▶ Task requirements
Answer with a single number: how many lines in the listing below include "from"?

▶ The input

★ ★ ★ ★ ★ ★ ★

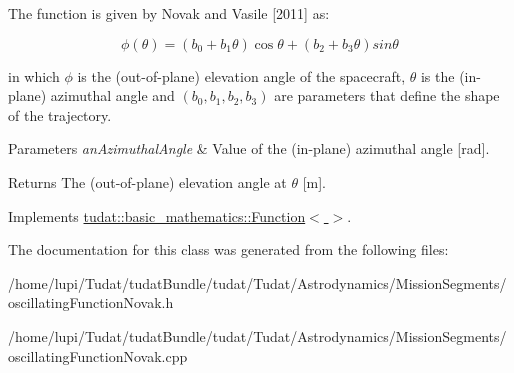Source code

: The function is given by Novak and Vasile \mbox{[}2011\mbox{]} as\+:

\[ \phi ( \theta ) = \left( b_0 + b_1 \theta \right) \cos \theta + \left( b_2 + b_3 \theta \right) sin \theta \]

in which $ \phi $ is the (out-\/of-\/plane) elevation angle of the spacecraft, $ \theta $ is the (in-\/plane) azimuthal angle and $ ( b_0 ,b_1, b_2, b_3) $ are parameters that define the shape of the trajectory.


\begin{DoxyParams}{Parameters}
{\em an\+Azimuthal\+Angle} & Value of the (in-\/plane) azimuthal angle \mbox{[}rad\mbox{]}. \\
\hline
\end{DoxyParams}
\begin{DoxyReturn}{Returns}
The (out-\/of-\/plane) elevation angle at $ \theta $ \mbox{[}m\mbox{]}. 
\end{DoxyReturn}


Implements \hyperlink{classtudat_1_1basic__mathematics_1_1Function_a69b59769da9784abaaa8a0a309d16de8}{tudat\+::basic\+\_\+mathematics\+::\+Function$<$  $>$}.



The documentation for this class was generated from the following files\+:\begin{DoxyCompactItemize}
\item 
/home/lupi/\+Tudat/tudat\+Bundle/tudat/\+Tudat/\+Astrodynamics/\+Mission\+Segments/oscillating\+Function\+Novak.\+h\item 
/home/lupi/\+Tudat/tudat\+Bundle/tudat/\+Tudat/\+Astrodynamics/\+Mission\+Segments/oscillating\+Function\+Novak.\+cpp\end{DoxyCompactItemize}
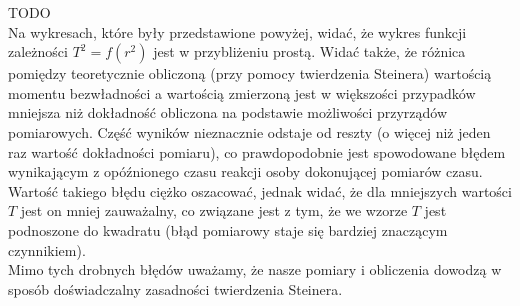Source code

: \documentclass[10pt,a4paper]{article}
\newcommand{\forceindent}{\leavevmode{\parindent=3em\indent}}
\begin{document}
TODO\\
\forceindent Na wykresach, które były przedstawione powyżej, widać, że wykres funkcji zależności $T^2 = f(r^2)$ jest w przybliżeniu prostą.
Widać także, że różnica pomiędzy teoretycznie obliczoną (przy pomocy twierdzenia Steinera) wartością momentu bezwładności a wartością zmierzoną jest w większości przypadków mniejsza niż dokładność obliczona na podstawie możliwości przyrządów pomiarowych. Część wyników nieznacznie odstaje od reszty (o więcej niż jeden raz wartość dokładności pomiaru), co prawdopodobnie jest spowodowane błędem wynikającym z opóźnionego czasu reakcji osoby dokonującej pomiarów czasu. Wartość takiego błędu ciężko oszacować, jednak widać, że dla mniejszych wartości $T$ jest on mniej zauważalny, co związane jest z tym, że we wzorze $T$ jest podnoszone do kwadratu (błąd pomiarowy staje się bardziej znaczącym czynnikiem).\\
Mimo tych drobnych błędów uważamy, że nasze pomiary i obliczenia dowodzą w sposób doświadczalny zasadności twierdzenia Steinera.
\end{document}
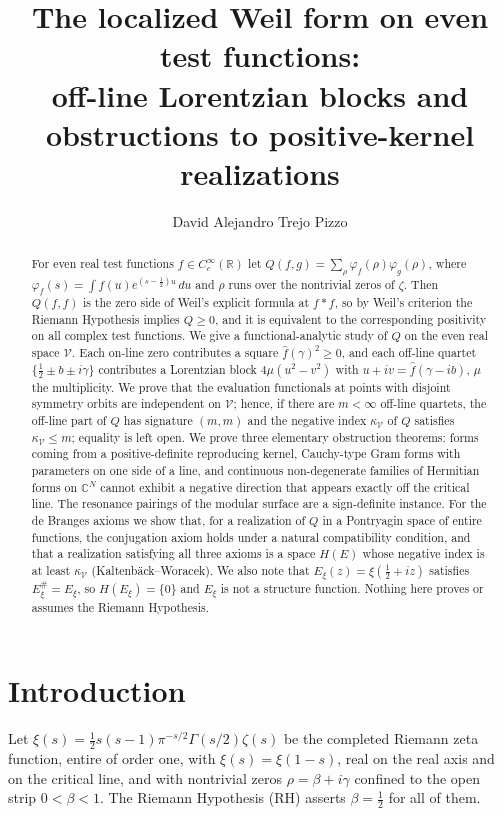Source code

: \documentclass[11pt]{amsart}
\title[The localized Weil form on even test functions]{The localized Weil form on even test
functions:\\ off-line Lorentzian blocks and obstructions to positive-kernel realizations}
\author{David Alejandro Trejo Pizzo}
\theoremstyle{definition}
\theoremstyle{remark}
\newcommand{\RH}{\mathrm{RH}}
\newcommand{\half}{\tfrac12}
\newcommand{\fhat}{\widehat f}
\newcommand{\kV}{\kappa_{\mathcal V}}
\begin{document}
\begin{abstract}
For even real test functions $f\in C_c^\infty(\mathbb R)$ let
$Q(f,g)=\sum_\rho\varphi_f(\rho)\varphi_g(\rho)$, where $\varphi_f(s)=\int f(u)e^{(s-\frac12)u}\,du$
and $\rho$ runs over the nontrivial zeros of $\zeta$. Then $Q(f,f)$ is the zero side of Weil's
explicit formula at $f*f$, so by Weil's criterion the Riemann Hypothesis implies $Q\ge0$, and
it is equivalent to the corresponding positivity on all complex test functions. We give a
functional-analytic study of $Q$ on the even real space $\mathcal V$. Each on-line zero
contributes a square $\fhat(\gamma)^2\ge0$, and each off-line quartet $\{\half\pm b\pm i\gamma\}$
contributes a Lorentzian block $4\mu(u^2-v^2)$ with $u+iv=\fhat(\gamma-ib)$, $\mu$ the multiplicity. We prove that the
evaluation functionals at points with disjoint symmetry orbits are independent on $\mathcal V$;
hence, if there are $m<\infty$ off-line quartets, the off-line part of $Q$ has signature $(m,m)$
and the negative index $\kV$ of $Q$ satisfies $\kV\le m$; equality is left open. We prove three
elementary obstruction theorems: forms coming from a positive-definite reproducing kernel,
Cauchy-type Gram forms with parameters on one side of a line, and continuous non-degenerate
families of Hermitian forms on $\mathbb C^N$ cannot exhibit a negative direction that appears
exactly off the critical line. The resonance pairings of the modular surface are a sign-definite
instance. For the de Branges axioms we show that, for a realization of $Q$ in a Pontryagin space
of entire functions, the conjugation axiom holds under a natural compatibility condition, and
that a realization satisfying all three axioms is a space $H(E)$ whose negative index is at least
$\kV$ (Kaltenb\"ack--Woracek). We also note that $E_\xi(z)=\xi(\half+iz)$ satisfies
$E_\xi^\#=E_\xi$, so $H(E_\xi)=\{0\}$ and $E_\xi$ is not a structure function. Nothing here
proves or assumes the Riemann Hypothesis.
\end{abstract}
\maketitle

\tableofcontents
\newpage

\section{Introduction}

Let $\xi(s)=\half s(s-1)\pi^{-s/2}\Gamma(s/2)\zeta(s)$ be the completed Riemann zeta
function, entire of order one, with $\xi(s)=\xi(1-s)$, real on the real axis and on the critical
line, and with nontrivial zeros $\rho=\beta+i\gamma$ confined to the open strip $0<\beta<1$. The
Riemann Hypothesis ($\RH$) asserts $\beta=\half$ for all of them.
\end{document}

★ ★ ★ ★ ★ ★ ★

▶ Written solution
2